By Scott Tobutt
06 December 2018
It certainly has been a tumultuous year in the corporate world, with numerous emerging risks and challenges, exacerbated by growing regulation and greater public scrutiny. The bar has been lifted in terms of greater accountability and expectations of those charged with governance. As a result, the reputation risk of not maintaining appropriate standards has never been higher.
Bearing this in mind and as we approach the Christmas break, it is a great time to sit back and reflect and consider how your organisation can improve in 2019. We outline below some key areas where we have assisted clients this year – it is a good checklist to assess your business’ preparedness as we wind down the shutters for 2018:
Risk Management, Governance and Culture
- Understanding and mitigating risks that specifically impact the organisation has become essential. A good risk management framework will have systems for identifying, measuring, evaluating, monitoring, reporting and controlling material risks that may affect the business’ ability to achieve its objectives.
- Review policies around key governance areas. Documented policies need to be clearly articulated, communicated regularly and continually updated.
- Assess how the culture of the organisation is being overseen and driven. Culture should start at the top and be evaluated across the organisation.
- Consider effectiveness and appropriateness of Business Continuity Plans or documented plans for business interruption/crisis. Have these been tested?
- Cyber security is a continually evolving environment that requires ongoing audit, education, remediation and re-evaluation. It should not be considered in isolation but as part of the overall risk management.
- In-house or outsourced IT providers should be independently reviewed and challenged, and staff need to be continually educated on emerging risks e.g. phishing.
- There is a legislative requirement to have an effective Data Breach Response Plan (mandatory data breach notification became effective in February 2018).
- Potential fraud needs to be mitigated through effective fraud assessment and management.
- Control environment should be designed and implemented appropriately to mitigate any potential key risks and key controls need to be identified and tested on a periodic basis.
- Policies are only effective if they are being continually updated and have been put into operation.
- Consider introducing a Whistleblowing process or reporting mechanism. Whistleblowing is a tool by which issues can be raised and resolved early. Upcoming legislation will provide additional requirements including protection for whistleblowers e.g. independent hotline.
Data Analysis and Business Intelligence
- Consider the quality of the data being generated by information systems for reliability, accuracy and timeliness.
- To provide beneficial insights into your organisation through data you must consider whether your data provides business intelligence around key operational and transactional processes. i.e. product sales, customer data, project performance and profitability.

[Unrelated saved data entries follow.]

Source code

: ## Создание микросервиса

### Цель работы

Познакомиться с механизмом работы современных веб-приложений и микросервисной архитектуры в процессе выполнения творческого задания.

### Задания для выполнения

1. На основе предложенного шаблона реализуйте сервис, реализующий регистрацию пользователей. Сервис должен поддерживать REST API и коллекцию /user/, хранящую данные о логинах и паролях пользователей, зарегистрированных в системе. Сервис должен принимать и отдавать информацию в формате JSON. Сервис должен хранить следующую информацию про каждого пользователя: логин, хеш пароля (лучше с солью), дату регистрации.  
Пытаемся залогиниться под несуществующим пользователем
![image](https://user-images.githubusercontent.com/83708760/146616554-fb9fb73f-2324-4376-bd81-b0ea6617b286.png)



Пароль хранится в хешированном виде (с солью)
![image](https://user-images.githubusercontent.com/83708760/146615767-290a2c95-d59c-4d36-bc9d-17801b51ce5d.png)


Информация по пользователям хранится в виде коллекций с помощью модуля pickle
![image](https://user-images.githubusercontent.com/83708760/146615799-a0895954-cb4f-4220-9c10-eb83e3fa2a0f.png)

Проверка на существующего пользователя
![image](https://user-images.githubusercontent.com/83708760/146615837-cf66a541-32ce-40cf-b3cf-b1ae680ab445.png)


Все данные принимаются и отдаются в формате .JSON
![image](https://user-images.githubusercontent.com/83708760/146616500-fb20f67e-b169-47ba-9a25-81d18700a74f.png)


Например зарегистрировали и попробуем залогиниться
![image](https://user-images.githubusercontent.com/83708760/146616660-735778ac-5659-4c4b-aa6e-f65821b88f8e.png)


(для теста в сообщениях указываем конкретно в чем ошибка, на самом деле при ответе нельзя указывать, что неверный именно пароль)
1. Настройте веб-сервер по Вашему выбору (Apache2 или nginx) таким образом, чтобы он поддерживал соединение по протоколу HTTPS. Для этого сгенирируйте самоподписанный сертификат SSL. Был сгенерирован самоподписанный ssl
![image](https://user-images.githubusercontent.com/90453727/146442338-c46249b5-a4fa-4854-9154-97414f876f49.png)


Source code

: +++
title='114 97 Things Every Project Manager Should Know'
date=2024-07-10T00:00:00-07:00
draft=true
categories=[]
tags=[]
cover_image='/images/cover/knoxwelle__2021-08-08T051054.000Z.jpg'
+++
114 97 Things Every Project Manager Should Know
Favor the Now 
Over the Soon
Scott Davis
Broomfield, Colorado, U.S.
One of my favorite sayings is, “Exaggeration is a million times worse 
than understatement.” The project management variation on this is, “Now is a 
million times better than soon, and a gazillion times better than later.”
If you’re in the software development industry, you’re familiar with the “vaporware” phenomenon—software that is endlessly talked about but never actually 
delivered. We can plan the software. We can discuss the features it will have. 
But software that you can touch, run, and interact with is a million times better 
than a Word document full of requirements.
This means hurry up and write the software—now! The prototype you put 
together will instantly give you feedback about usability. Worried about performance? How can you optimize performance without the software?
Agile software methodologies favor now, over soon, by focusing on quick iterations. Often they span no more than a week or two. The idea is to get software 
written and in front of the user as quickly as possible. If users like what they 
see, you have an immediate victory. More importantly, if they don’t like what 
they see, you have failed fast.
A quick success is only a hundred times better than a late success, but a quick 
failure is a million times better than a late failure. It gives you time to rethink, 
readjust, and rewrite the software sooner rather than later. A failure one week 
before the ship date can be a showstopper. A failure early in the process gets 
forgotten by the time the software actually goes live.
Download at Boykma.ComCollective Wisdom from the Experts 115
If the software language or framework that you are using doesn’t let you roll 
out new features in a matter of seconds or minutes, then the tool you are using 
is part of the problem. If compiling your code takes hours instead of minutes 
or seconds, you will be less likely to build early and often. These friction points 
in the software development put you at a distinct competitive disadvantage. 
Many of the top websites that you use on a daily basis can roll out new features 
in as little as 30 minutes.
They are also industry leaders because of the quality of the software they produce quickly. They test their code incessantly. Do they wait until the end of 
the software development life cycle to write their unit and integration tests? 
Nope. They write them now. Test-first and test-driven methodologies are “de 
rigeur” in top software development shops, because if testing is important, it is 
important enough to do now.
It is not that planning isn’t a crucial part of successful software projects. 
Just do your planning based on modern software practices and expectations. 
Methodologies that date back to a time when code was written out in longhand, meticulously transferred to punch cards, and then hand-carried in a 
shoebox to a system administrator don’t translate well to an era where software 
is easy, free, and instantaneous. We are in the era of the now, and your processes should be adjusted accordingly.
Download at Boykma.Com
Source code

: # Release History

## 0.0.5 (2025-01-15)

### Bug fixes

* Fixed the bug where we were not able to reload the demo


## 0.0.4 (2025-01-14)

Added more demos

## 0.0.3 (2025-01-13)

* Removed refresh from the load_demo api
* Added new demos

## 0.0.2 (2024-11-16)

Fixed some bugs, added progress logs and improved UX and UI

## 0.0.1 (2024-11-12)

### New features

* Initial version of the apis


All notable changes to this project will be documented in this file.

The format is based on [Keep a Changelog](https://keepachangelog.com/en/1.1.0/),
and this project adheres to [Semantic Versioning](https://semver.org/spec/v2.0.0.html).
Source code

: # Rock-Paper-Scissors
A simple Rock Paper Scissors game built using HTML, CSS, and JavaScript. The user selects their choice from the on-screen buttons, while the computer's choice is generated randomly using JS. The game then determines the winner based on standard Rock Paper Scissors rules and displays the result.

- Introduction and continual evolution of data analysis is vital in dynamic organisations. Data analysis is becoming increasingly powerful and must be performed on an ongoing basis to identify trends, patterns and anomalies over entire population sets.
Our clients’ experience is that due focus to the above areas will increase efficiency, improve their bottom line and protect their assets – from a business perspective, there is no better New Years’ Resolution!